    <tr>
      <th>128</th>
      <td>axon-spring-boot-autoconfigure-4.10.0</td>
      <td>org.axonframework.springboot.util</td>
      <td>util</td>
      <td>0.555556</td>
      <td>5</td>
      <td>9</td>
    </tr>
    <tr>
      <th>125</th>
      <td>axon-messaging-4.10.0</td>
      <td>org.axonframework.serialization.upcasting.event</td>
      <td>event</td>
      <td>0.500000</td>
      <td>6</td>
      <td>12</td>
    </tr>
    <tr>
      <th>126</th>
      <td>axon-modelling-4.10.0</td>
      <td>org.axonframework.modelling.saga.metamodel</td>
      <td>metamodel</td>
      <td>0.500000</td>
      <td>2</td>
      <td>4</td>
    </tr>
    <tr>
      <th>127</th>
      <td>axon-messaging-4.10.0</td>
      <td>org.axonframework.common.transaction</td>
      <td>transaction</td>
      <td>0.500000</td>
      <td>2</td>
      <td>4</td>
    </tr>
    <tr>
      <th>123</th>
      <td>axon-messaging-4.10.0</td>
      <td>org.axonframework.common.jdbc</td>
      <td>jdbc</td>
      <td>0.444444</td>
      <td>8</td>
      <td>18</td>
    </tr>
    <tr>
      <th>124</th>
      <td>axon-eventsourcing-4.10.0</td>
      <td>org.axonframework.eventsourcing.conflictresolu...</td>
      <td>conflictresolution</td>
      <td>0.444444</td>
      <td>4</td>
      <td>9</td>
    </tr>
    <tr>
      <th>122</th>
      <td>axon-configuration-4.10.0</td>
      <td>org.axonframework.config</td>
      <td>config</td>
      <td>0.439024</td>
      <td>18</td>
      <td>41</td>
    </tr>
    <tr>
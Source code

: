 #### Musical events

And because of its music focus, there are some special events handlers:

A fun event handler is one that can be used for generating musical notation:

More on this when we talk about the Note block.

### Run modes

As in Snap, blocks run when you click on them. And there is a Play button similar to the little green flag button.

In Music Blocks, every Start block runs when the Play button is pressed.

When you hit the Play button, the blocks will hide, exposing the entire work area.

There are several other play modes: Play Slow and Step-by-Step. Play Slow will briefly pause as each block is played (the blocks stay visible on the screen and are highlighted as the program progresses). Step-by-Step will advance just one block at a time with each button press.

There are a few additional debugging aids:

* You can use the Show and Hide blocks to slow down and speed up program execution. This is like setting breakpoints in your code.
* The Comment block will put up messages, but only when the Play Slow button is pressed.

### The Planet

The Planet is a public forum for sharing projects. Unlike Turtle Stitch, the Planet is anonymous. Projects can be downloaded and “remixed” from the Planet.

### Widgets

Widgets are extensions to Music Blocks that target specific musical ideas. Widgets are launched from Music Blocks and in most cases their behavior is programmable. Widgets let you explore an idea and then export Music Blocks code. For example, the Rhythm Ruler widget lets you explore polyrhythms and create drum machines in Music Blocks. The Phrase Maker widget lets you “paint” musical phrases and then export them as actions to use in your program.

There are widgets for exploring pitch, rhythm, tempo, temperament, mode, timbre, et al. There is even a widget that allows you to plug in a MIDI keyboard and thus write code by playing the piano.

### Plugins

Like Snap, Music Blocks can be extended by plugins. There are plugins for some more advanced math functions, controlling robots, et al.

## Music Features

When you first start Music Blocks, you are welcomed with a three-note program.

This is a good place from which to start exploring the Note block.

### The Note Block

# [TASK DIRECTIONS]
Every line above from the line with "### Run modes" to the line with "### The Planet", inclusive, must be returned exactly; no other line belongs in the reply.

# [OUTPUT FOR THIS EXERCISE]
### Run modes

As in Snap, blocks run when you click on them. And there is a Play button similar to the little green flag button.

In Music Blocks, every Start block runs when the Play button is pressed.

When you hit the Play button, the blocks will hide, exposing the entire work area.

There are several other play modes: Play Slow and Step-by-Step. Play Slow will briefly pause as each block is played (the blocks stay visible on the screen and are highlighted as the program progresses). Step-by-Step will advance just one block at a time with each button press.

There are a few additional debugging aids:

* You can use the Show and Hide blocks to slow down and speed up program execution. This is like setting breakpoints in your code.
* The Comment block will put up messages, but only when the Play Slow button is pressed.

### The Planet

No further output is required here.